[Saved data entries]
# # # #

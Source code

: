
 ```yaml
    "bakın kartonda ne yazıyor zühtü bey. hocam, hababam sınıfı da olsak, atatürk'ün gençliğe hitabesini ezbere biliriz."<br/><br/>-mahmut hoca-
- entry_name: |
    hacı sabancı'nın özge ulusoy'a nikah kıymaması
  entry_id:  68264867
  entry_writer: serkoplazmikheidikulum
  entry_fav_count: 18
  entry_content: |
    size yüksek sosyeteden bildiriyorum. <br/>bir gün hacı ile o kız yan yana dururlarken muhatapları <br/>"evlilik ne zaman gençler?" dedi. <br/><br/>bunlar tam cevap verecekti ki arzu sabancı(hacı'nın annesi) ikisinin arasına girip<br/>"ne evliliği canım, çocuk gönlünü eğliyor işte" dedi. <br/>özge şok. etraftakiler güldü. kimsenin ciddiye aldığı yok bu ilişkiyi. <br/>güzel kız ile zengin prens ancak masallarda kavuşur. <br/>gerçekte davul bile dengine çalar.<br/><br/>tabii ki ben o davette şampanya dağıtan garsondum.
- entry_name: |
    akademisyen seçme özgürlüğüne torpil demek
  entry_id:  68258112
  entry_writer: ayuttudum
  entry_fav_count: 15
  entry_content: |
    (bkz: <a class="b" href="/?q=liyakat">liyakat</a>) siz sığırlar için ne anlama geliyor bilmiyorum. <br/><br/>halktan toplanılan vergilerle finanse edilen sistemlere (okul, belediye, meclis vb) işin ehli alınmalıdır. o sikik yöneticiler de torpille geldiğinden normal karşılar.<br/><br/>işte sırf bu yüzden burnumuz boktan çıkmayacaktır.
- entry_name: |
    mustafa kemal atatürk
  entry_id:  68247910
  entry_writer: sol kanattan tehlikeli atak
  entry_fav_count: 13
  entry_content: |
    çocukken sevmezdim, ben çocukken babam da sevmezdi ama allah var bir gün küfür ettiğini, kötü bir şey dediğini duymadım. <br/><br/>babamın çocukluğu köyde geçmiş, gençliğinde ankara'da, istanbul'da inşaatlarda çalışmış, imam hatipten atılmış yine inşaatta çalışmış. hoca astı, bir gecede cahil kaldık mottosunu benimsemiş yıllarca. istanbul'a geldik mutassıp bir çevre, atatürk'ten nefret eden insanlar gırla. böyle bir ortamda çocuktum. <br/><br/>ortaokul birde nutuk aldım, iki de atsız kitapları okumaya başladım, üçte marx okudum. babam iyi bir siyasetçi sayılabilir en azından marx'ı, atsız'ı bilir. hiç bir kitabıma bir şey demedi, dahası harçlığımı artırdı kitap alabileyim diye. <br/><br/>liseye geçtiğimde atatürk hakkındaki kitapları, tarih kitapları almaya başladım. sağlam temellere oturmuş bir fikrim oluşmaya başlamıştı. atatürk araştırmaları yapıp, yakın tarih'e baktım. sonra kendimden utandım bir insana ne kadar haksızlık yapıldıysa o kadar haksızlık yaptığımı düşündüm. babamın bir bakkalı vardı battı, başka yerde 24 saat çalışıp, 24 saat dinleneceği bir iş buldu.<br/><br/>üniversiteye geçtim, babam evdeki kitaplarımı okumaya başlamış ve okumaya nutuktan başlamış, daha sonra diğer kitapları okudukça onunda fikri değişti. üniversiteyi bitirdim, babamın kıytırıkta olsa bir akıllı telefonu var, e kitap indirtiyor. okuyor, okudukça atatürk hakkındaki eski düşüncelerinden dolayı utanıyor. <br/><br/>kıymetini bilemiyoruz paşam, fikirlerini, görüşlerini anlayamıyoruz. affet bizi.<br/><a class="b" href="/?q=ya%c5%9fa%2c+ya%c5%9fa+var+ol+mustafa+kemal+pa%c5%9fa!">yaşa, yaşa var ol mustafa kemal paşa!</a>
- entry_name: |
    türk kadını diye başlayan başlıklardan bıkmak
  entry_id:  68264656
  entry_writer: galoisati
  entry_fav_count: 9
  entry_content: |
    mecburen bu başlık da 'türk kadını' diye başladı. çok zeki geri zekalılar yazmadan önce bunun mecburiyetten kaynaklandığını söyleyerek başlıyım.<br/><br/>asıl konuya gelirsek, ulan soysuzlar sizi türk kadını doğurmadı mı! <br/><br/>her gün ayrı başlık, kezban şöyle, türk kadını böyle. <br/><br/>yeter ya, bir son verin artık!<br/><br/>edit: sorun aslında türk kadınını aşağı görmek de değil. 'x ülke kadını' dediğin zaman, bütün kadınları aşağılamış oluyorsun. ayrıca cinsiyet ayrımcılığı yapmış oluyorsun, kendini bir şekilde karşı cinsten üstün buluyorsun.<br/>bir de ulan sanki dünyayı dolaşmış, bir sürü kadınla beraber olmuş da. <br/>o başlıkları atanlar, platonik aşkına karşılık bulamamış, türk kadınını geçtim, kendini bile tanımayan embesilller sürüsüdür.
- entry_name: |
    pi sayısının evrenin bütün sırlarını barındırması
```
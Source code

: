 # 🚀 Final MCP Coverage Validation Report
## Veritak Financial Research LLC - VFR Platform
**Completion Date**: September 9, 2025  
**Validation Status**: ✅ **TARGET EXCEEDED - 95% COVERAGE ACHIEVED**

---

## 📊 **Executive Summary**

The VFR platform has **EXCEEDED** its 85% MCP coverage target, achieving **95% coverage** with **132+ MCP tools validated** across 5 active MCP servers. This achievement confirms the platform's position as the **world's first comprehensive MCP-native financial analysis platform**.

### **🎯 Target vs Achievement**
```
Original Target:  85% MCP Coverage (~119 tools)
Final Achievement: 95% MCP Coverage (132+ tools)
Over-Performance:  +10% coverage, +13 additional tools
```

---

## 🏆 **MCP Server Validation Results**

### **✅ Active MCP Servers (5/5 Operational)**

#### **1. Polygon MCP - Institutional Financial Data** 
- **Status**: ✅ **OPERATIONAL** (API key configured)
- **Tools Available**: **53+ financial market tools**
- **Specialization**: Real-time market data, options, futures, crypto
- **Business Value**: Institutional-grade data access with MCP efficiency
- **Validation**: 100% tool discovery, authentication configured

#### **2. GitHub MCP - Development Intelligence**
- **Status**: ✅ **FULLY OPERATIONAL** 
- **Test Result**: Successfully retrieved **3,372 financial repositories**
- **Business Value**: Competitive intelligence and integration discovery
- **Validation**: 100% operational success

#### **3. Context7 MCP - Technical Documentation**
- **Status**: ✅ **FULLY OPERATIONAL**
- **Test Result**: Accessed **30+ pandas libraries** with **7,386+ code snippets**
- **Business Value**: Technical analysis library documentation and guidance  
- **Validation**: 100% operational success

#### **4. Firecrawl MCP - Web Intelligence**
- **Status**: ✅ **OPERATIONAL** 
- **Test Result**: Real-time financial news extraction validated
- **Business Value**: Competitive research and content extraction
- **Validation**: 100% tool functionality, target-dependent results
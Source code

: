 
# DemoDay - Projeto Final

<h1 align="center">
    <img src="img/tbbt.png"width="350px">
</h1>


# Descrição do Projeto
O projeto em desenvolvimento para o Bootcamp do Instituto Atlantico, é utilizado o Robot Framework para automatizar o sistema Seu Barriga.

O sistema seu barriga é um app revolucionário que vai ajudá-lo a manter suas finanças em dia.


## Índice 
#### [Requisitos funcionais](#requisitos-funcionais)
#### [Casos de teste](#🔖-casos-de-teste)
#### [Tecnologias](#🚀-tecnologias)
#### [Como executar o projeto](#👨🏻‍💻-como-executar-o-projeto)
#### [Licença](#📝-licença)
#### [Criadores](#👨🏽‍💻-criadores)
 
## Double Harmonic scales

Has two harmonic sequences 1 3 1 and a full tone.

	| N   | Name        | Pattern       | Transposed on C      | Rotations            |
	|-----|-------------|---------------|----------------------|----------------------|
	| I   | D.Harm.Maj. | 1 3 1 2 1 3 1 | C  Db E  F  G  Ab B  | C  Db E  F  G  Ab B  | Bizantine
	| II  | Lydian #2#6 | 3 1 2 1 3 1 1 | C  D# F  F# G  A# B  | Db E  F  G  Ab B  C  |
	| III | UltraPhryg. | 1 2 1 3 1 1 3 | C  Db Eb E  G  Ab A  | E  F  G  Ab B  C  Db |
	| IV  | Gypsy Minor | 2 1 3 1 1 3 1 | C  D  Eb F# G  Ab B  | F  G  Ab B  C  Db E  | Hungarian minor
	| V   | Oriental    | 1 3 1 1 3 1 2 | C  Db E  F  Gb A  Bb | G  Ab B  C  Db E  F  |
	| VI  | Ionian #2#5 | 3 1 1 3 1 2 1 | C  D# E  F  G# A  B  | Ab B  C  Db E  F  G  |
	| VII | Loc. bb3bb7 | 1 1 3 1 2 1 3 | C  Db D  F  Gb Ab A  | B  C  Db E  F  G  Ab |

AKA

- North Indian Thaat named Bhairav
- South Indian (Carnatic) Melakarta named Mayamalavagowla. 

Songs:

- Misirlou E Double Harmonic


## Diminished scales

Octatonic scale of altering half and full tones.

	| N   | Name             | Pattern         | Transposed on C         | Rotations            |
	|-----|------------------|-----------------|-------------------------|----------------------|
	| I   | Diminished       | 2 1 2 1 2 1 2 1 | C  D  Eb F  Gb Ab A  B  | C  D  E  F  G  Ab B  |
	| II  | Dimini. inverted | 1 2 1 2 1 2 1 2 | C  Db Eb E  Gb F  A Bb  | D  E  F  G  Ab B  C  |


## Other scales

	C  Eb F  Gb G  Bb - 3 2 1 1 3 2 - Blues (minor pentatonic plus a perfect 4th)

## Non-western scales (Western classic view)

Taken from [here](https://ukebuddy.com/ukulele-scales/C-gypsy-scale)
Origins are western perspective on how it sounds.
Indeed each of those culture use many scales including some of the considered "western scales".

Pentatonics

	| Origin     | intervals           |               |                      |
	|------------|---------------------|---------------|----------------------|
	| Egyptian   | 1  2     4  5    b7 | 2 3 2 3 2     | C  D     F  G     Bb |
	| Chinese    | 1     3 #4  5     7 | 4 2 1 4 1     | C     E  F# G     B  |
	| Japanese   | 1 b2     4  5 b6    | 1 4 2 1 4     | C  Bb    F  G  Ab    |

# # # #

Given the records above, reproduce precisely and only the lines between the line holding "#### [Casos de teste](#🔖-casos-de-teste)" and the line holding "D.Harm.Maj. | 1", inclusive.

▶ ANSWER BOX
#### [Casos de teste](#🔖-casos-de-teste)
#### [Tecnologias](#🚀-tecnologias)
#### [Como executar o projeto](#👨🏻‍💻-como-executar-o-projeto)
#### [Licença](#📝-licença)
#### [Criadores](#👨🏽‍💻-criadores)
 
## Double Harmonic scales

Has two harmonic sequences 1 3 1 and a full tone.

	| N   | Name        | Pattern       | Transposed on C      | Rotations            |
	|-----|-------------|---------------|----------------------|----------------------|
	| I   | D.Harm.Maj. | 1 3 1 2 1 3 1 | C  Db E  F  G  Ab B  | C  Db E  F  G  Ab B  | Bizantine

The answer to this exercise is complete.